Labor Advocate Online

Big Three Get Big Deal
What Makes UAW Agreements ‘Historic’
by Bill Onasch

Part Two

Click here for Part One

We left off at the end of Part One of this article with the question, “What, if anything, can be done to survive and recover?” from the historic defeat for American workers inflicted by the UAW-Big Three agreements. Before going any further we should deal with another question–was this outcome inevitable? Did the UAW leadership have no other viable options? If the answer is yes then further discussion is as futile as resisting assimilation by the Borg.

I am not insensitive to the challenges facing any union bargaining team. I’ve been involved in negotiations with some tough customers such as Litton Industries (now part of Northrop-Grumman) and Laidlaw (now part of First Group PLC). The pressures and frustrations can be immense. Even when you think you’ve got the best that can be obtained there will be many members who will be justifiably disappointed.

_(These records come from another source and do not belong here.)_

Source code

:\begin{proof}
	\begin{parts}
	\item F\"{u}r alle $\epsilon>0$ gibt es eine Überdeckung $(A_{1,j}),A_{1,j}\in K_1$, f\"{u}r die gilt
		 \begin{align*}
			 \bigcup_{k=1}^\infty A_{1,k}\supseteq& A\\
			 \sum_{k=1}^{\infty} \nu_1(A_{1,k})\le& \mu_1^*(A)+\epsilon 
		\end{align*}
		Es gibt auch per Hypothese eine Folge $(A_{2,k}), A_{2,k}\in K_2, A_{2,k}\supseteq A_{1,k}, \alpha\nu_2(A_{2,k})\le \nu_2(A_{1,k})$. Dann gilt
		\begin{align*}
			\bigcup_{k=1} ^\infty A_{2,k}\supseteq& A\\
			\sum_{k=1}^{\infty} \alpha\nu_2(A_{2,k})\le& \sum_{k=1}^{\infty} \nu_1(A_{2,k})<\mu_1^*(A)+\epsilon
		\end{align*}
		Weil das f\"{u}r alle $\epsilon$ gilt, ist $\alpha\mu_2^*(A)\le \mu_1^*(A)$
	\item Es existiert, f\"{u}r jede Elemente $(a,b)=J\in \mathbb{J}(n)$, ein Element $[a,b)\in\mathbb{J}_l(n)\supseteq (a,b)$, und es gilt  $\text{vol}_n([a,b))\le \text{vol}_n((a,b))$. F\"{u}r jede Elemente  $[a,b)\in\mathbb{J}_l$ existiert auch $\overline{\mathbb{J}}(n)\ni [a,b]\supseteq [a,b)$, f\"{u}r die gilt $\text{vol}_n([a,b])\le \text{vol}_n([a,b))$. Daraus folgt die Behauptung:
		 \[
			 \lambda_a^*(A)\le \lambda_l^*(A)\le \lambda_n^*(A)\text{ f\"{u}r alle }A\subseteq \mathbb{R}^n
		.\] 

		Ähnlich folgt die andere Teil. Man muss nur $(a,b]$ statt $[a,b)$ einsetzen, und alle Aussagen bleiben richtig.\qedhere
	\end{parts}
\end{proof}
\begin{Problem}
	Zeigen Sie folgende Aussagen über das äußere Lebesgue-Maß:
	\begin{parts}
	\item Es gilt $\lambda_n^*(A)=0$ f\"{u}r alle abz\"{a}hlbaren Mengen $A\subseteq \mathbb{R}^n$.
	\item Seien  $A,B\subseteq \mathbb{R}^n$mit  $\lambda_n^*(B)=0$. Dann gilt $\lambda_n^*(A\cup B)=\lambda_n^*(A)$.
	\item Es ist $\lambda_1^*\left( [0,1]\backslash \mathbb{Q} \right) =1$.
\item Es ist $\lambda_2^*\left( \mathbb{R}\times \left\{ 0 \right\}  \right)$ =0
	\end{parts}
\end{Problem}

Collective bargaining with individual employers is largely shaped by the current overall relationship of forces in the struggle between contending class interests--limiting the options of those sitting around the table. With all the outsourcing and offshoring of globalization, a health care crisis that is getting steadily worse, perhaps the most reactionary administration in history in Washington, threats from bankruptcy courts, etc, there is no doubt the bargaining climate today is the worst for unions in living memory. No realistic worker would have expected the UAW to come out of these negotiations with big new gains.

But was it necessary to agree that new workers be paid less than those at the nonunionized competition, in fact less than the average industrial worker wage? Were there no options to phasing out defined benefit pensions and full health care coverage for retirees?

Blind fate did not lead us in to our present predicament While union-employer bargaining is subject to the relationship of forces they at the same time are a major factor contributing to this balance. It is very much an ongoing, dynamic process. Past settlements by the UAW, covering at one time hundreds of thousands of workers, played a big role in getting the labor movement where we are today.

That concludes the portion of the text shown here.